BRIEF DESCRIPTION OF THE DRAWINGS
[0006] Embodiments of invention may best be understood by referring
to the following description and accompanying drawings that are
used to illustrate embodiments of the invention. In the
drawings:
[0007] FIG. 1 is a diagram illustrating a system in which one
embodiment of the invention can be practiced.
[0008] FIG. 2 is a diagram illustrating a non-uniform access cache
structure according to one embodiment of the invention.

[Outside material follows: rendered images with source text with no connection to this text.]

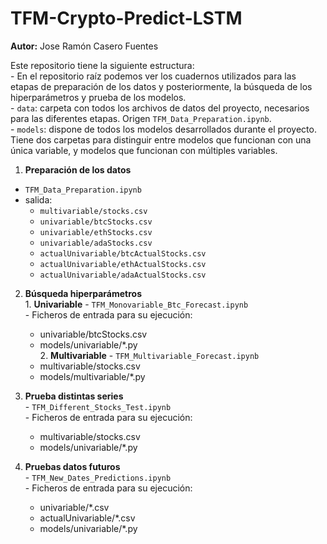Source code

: # TFM-Crypto-Predict-LSTM
**Autor:** Jose Ramón Casero Fuentes

Este repositorio tiene la siguiente estructura:
    <br />
    - En el repositorio raíz podemos ver los cuadernos utilizados para las etapas
    de preparación de los datos y posteriormente, la búsqueda de los hiperparámetros
    y prueba de los modelos.<br />
    - `data`: carpeta con todos los archivos de datos del proyecto, necesarios
    para las diferentes etapas. Origen `TFM_Data_Preparation.ipynb`.<br />
    - `models`: dispone de todos los modelos desarrollados durante el proyecto.
    Tiene dos carpetas para distinguir entre modelos que funcionan con una
    única variable, y modelos que funcionan con múltiples variables.<br />

  1. **Preparación de los datos**
  - `TFM_Data_Preparation.ipynb`
  - salida:
    - `multivariable/stocks.csv`
    - `univariable/btcStocks.csv`
    - `univariable/ethStocks.csv`
    - `univariable/adaStocks.csv`
    - `actualUnivariable/btcActualStocks.csv`
    - `actualUnivariable/ethActualStocks.csv`
    - `actualUnivariable/adaActualStocks.csv`
    
    
  2. **Búsqueda hiperparámetros**<br />
    1. **Univariable**
    - `TFM_Monovariable_Btc_Forecast.ipynb`<br />
    - Ficheros de entrada para su ejecución:
        - univariable/btcStocks.csv
        - models/univariable/*.py<br />
    2. **Multivariable**
    - `TFM_Multivariable_Forecast.ipynb`<br />
        - multivariable/stocks.csv
        - models/multivariable/*.py

  3. **Prueba distintas series**<br />
    - `TFM_Different_Stocks_Test.ipynb`<br />
    - Ficheros de entrada para su ejecución:
        - multivariable/stocks.csv
        - models/univariable/*.py

  4. **Pruebas datos futuros**<br />
    - `TFM_New_Dates_Predictions.ipynb`<br />
    - Ficheros de entrada para su ejecución:
        - univariable/*.csv
        - actualUnivariable/*.csv
        - models/univariable/*.py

[0009] FIG. 3 is a flowchart illustrating a process to perform a
non-uniform pseudo least recently used replacement according to one
embodiment of the invention.
[0010] FIG. 4 is a flowchart illustrating a process to perform
cache miss operation in the non-uniform pseudo least recently used
replacement according to one embodiment of the invention.
DESCRIPTION
[0011] An embodiment of the present invention is a technique to
perform replacement in a non-uniform access cache structure. A
cache memory stores data and associated tags in a non-uniform
access manner. The cache memory has a plurality of memory banks
arranged according to a distance hierarchy with respect to one of a
processor and a processor core. The distance hierarchy includes a
lowest latency bank and a highest latency bank. A controller
performs a non-uniform pseudo least recently used (LRU) replacement
on the cache memory.
[0012] In the following description, numerous specific details are
set forth. However, it is understood that embodiments of the
invention may be practiced without these specific details. In other
instances, well-known circuits, structures, and techniques have not
been shown to avoid obscuring the understanding of this
description.
[0013] One embodiment of the invention may be described as a
process which is usually depicted as a flowchart, a flow diagram, a
structure diagram, or a block diagram. Although a flowchart may
describe the operations as a sequential process, many of the
operations can be performed in parallel or concurrently. In
addition, the order of the operations may be re-arranged. A process
is terminated when its operations are completed. A process may
correspond to a method, a program, a procedure, a method of
manufacturing or fabrication, etc.
[0014] One embodiment of the invention is a technique to perform
replacement of cached lines in a non-uniform access cache
structure. The replacement increases the hit ratio in the lowest
latency bank(s) and reduces the hit ratio in the highest latency
bank(s), leading to improved processor speed performance. The
technique may be implemented by simple logic circuits that are no
more complex than a conventional cache controller.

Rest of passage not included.